== Instructions to follow ==
Below are some records. Count the lines with "тармақшасында" in them and give nothing but the total.

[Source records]
|---|

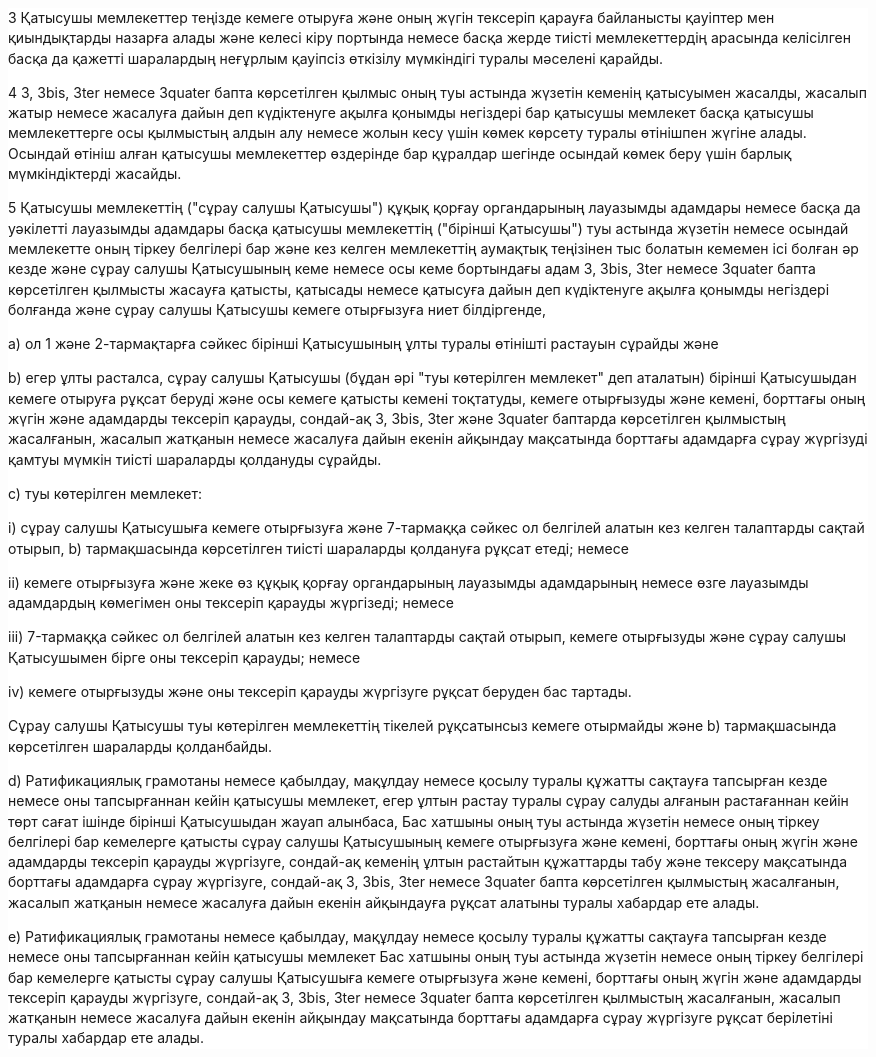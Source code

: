 3 Қатысушы мемлекеттер теңізде кемеге отыруға және оның жүгін тексеріп қарауға байланысты қауіптер мен қиындықтарды назарға алады және келесі кіру портында немесе басқа жерде тиісті мемлекеттердің арасында келісілген басқа да қажетті шаралардың неғұрлым қауіпсіз өткізілу мүмкіндігі туралы мәселені қарайды.

4 3, 3bis, 3ter немесе 3quater бапта көрсетілген қылмыс оның туы астында жүзетін кеменің қатысуымен жасалды, жасалып жатыр немесе жасалуға дайын деп күдіктенуге ақылға қонымды негіздері бар қатысушы мемлекет басқа қатысушы мемлекеттерге осы қылмыстың алдын алу немесе жолын кесу үшін көмек көрсету туралы өтінішпен жүгіне алады. Осындай өтініш алған қатысушы мемлекеттер өздерінде бар құралдар шегінде осындай көмек беру үшін барлық мүмкіндіктерді жасайды.

5 Қатысушы мемлекеттің ("сұрау салушы Қатысушы") құқық қорғау органдарының лауазымды адамдары немесе басқа да уәкілетті лауазымды адамдары басқа қатысушы мемлекеттің ("бірінші Қатысушы") туы астында жүзетін немесе осындай мемлекетте оның тіркеу белгілері бар және кез келген мемлекеттің аумақтық теңізінен тыс болатын кемемен ісі болған әр кезде және сұрау салушы Қатысушының кеме немесе осы кеме бортындағы адам 3, 3bis, 3ter немесе 3quater бапта көрсетілген қылмысты жасауға қатысты, қатысады немесе қатысуға дайын деп күдіктенуге ақылға қонымды негіздері болғанда және сұрау салушы Қатысушы кемеге отырғызуға ниет білдіргенде,

а) ол 1 және 2-тармақтарға сәйкес бірінші Қатысушының ұлты туралы өтінішті растауын сұрайды және

b) егер ұлты расталса, сұрау салушы Қатысушы (бұдан әрі "туы көтерілген мемлекет" деп аталатын) бірінші Қатысушыдан кемеге отыруға рұқсат беруді және осы кемеге қатысты кемені тоқтатуды, кемеге отырғызуды және кемені, борттағы оның жүгін және адамдарды тексеріп қарауды, сондай-ақ 3, 3bis, 3ter және 3quater баптарда көрсетілген қылмыстың жасалғанын, жасалып жатқанын немесе жасалуға дайын екенін айқындау мақсатында борттағы адамдарға сұрау жүргізуді қамтуы мүмкін тиісті шараларды қолдануды сұрайды.

c) туы көтерілген мемлекет:

i) сұрау салушы Қатысушыға кемеге отырғызуға және 7-тармаққа сәйкес ол белгілей алатын кез келген талаптарды сақтай отырып, b) тармақшасында көрсетілген тиісті шараларды қолдануға рұқсат етеді; немесе

ii) кемеге отырғызуға және жеке өз құқық қорғау органдарының лауазымды адамдарының немесе өзге лауазымды адамдардың көмегімен оны тексеріп қарауды жүргізеді; немесе

iii) 7-тармаққа сәйкес ол белгілей алатын кез келген талаптарды сақтай отырып, кемеге отырғызуды және сұрау салушы Қатысушымен бірге оны тексеріп қарауды; немесе

iv) кемеге отырғызуды және оны тексеріп қарауды жүргізуге рұқсат беруден бас тартады.

Сұрау салушы Қатысушы туы көтерілген мемлекеттің тікелей рұқсатынсыз кемеге отырмайды және b) тармақшасында көрсетілген шараларды қолданбайды.

d) Ратификациялық грамотаны немесе қабылдау, мақұлдау немесе қосылу туралы құжатты сақтауға тапсырған кезде немесе оны тапсырғаннан кейін қатысушы мемлекет, егер ұлтын растау туралы сұрау салуды алғанын растағаннан кейін төрт сағат ішінде бірінші Қатысушыдан жауап алынбаса, Бас хатшыны оның туы астында жүзетін немесе оның тіркеу белгілері бар кемелерге қатысты сұрау салушы Қатысушының кемеге отырғызуға және кемені, борттағы оның жүгін және адамдарды тексеріп қарауды жүргізуге, сондай-ақ кеменің ұлтын растайтын құжаттарды табу және тексеру мақсатында борттағы адамдарға сұрау жүргізуге, сондай-ақ 3, 3bis, 3ter немесе 3quater бапта көрсетілген қылмыстың жасалғанын, жасалып жатқанын немесе жасалуға дайын екенін айқындауға рұқсат алатыны туралы хабардар ете алады.

е) Ратификациялық грамотаны немесе қабылдау, мақұлдау немесе қосылу туралы құжатты сақтауға тапсырған кезде немесе оны тапсырғаннан кейін қатысушы мемлекет Бас хатшыны оның туы астында жүзетін немесе оның тіркеу белгілері бар кемелерге қатысты сұрау салушы Қатысушыға кемеге отырғызуға және кемені, борттағы оның жүгін және адамдарды тексеріп қарауды жүргізуге, сондай-ақ 3, 3bis, 3ter немесе 3quater бапта көрсетілген қылмыстың жасалғанын, жасалып жатқанын немесе жасалуға дайын екенін айқындау мақсатында борттағы адамдарға сұрау жүргізуге рұқсат берілетіні туралы хабардар ете алады.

|---|

== Solution for this problem ==
2